Phospholipids are distributed asymmetrically between the two faces of the plasma membrane (1-3). In particular, PtdSer1 is nearly absent from the extracellular face of the plasma membrane in resting cells. Membrane phospholipid asymmetry is maintained by the aminophospholipid translocase, an ATP-dependent enzyme that transports PtdSer and phosphatidylethanolamine from the outer face to the inner face of the plasma membrane. This protein was recently cloned and shown to be a member of a new family of ATP-dependent transporters (4). Under some circumstances disruption of membrane asymmetry results in PtdSer exposure at the outer face of the membrane. This is an essential part of the normal platelet procoagulant response, and increased PtdSer exposure may also be a signal for clearance of damaged or senescent cells. More recently, increased exposure of PtdSer has emerged as a key early event in cells undergoing apoptosis (5-9). Given the earlier work suggesting a role for PtdSer exposure in triggering phagocytic removal of cells, exposure of PtdSer may mark apoptotic cells for phagocytic removal, either by specialized phagocytic cells or by their healthy neighbors.

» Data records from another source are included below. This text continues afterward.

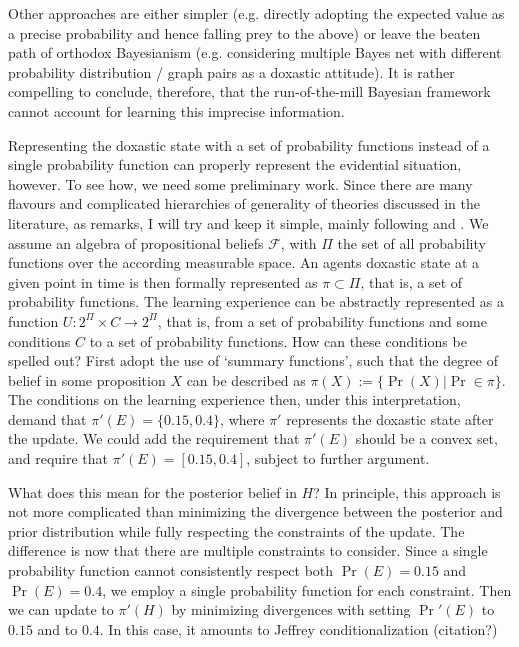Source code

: \documentclass[11pt, a4paper]{scrartcl}
\begin{document}
Other approaches are either simpler (e.g. directly adopting the expected value as a precise probability and hence falling prey to the above) or leave the beaten path of orthodox Bayesianism (e.g. considering multiple Bayes net with different probability distribution / graph pairs as a doxastic attitude). It is rather compelling to conclude, therefore, that the run-of-the-mill Bayesian framework cannot account for learning this imprecise information. 

Representing the doxastic state with a set of probability functions instead of a single probability function can properly represent the evidential situation, however. To see how, we need some preliminary work. Since there are many flavours and complicated hierarchies of generality of theories discussed in the literature, as \citet{Norton2011-NORCTB} remarks, I will try and keep it simple, mainly following \citet{sep-imprecise-probabilities} and \citet{Grove:1998:USP:2074094.2074115}. We assume an algebra of propositional beliefs $\mathcal{F}$, with $\Pi$ the set of all probability functions over the according measurable space. An agents doxastic state at a given point in time is then formally represented as $\pi \subset \Pi$, that is, a set of probability functions. The learning experience can be abstractly represented as a function $U: 2^{\Pi} \times C \rightarrow 2^{\Pi}$, that is, from a set of probability functions and some conditions $C$ to a set of probability functions. How can these conditions be spelled out? First adopt the use of `summary functions', such that the degree of belief in some proposition $X$ can be described as ${\pi(X) := \{ \Pr(X) \vert \Pr \in \pi\}}$. The conditions on the learning experience then, under this interpretation, demand that $\pi'(E) = \{0.15, 0.4\}$, where $\pi'$ represents the doxastic state after the update. We could add the requirement that $\pi'(E)$ should be a convex set, and require that $\pi'(E)= [0.15,0.4]$, subject to further argument.

What does this mean for the posterior belief in $H$? In principle, this approach is not more complicated than minimizing the divergence between the posterior and prior distribution while fully respecting the constraints of the update. The difference is now that there are multiple constraints to consider. Since a single probability function cannot consistently respect both $\Pr(E) = 0.15$ and $\Pr(E) = 0.4$, we employ a single probability function for each constraint. Then we can update to $\pi'(H)$ by minimizing divergences with setting $\Pr'(E)$ to $0.15$ and to $0.4$. In this case, it amounts to Jeffrey conditionalization (citation?)
\end{document}
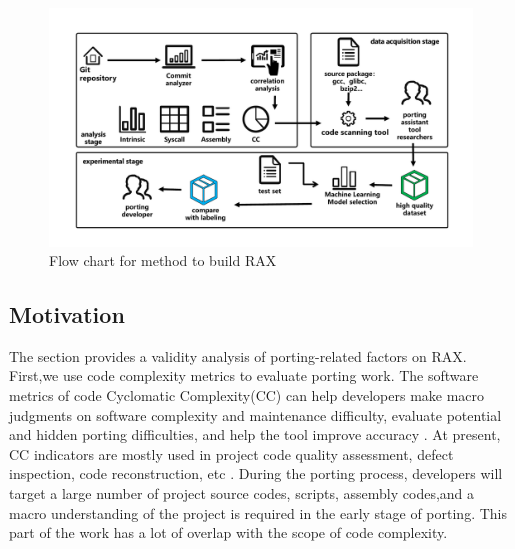 \documentclass[sigconf,screen,review]{acmart}
\begin{document}
\begin{figure}
  \centering
  \includegraphics[width=\linewidth]{flow-chart.pdf}
  \caption{Flow chart for method to build RAX}
  \label{fig:flow-chart}
\end{figure}

\subsection{Motivation}
The section provides a validity analysis of porting-related factors on RAX.
First,we use code complexity metrics to evaluate porting work.
The software metrics of code Cyclomatic Complexity(CC) can help developers make macro judgments on software complexity and maintenance difficulty, evaluate potential and hidden porting difficulties, and help the tool improve accuracy \cite{2005Exploring}.
At present, CC indicators are mostly used in project code quality assessment, defect inspection, code reconstruction, etc \cite{1991Cyclomatic}.
During the porting process, developers will target a large number of project source codes, scripts, assembly codes,and a macro understanding of the project is required in the early stage of porting.
This part of the work has a lot of overlap with the scope of code complexity.
\end{document}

There are several means by which apoptotic cells are marked for phagocytosis; one of these mechanisms involves recognition of exposed PtdSer (10). The receptors responsible for recognizing cells with exposed PtdSer are not well known, but several candidate proteins have been proposed. Two structurally related members of the scavenger receptor family, CD36 and SR-BI, are implicated in binding of anionic phospholipid vesicles to some cell types (11, 12). However, CD36 has also been proposed as a receptor for collagen (13), thrombospondin (14), oxidized low density lipoprotein (15), long-chain fatty acids (16), and Plasmodium falciparum-infected erythrocytes (17). Also, recent work has identified SR-BI more plausibly as a receptor for high density lipoprotein, and its expression is largely restricted to liver and steroidogenic tissues (18). Another candidate protein is CD68 (macrosialin), which appears to be involved in the binding of PtdSer vesicles and apoptotic thymocytes to mouse peritoneal macrophages (19, 20). Given these considerations, additional work is needed to clarify the role of CD36 as a possible PtdSer receptor in comparison with other proteins. In this study, we have characterized the binding of phospholipid vesicles to THP-1 and J774A.1 cells. These cell lines were chosen because they are monocyte-like with phagocytic properties (21-23). We have developed a flow cytometric procedure for measuring the binding of phospholipid vesicles to cells. We find that CD36 appears to be highly specific for PtdSer vesicles and cannot explain the binding of other anionic phospholipids to these cells.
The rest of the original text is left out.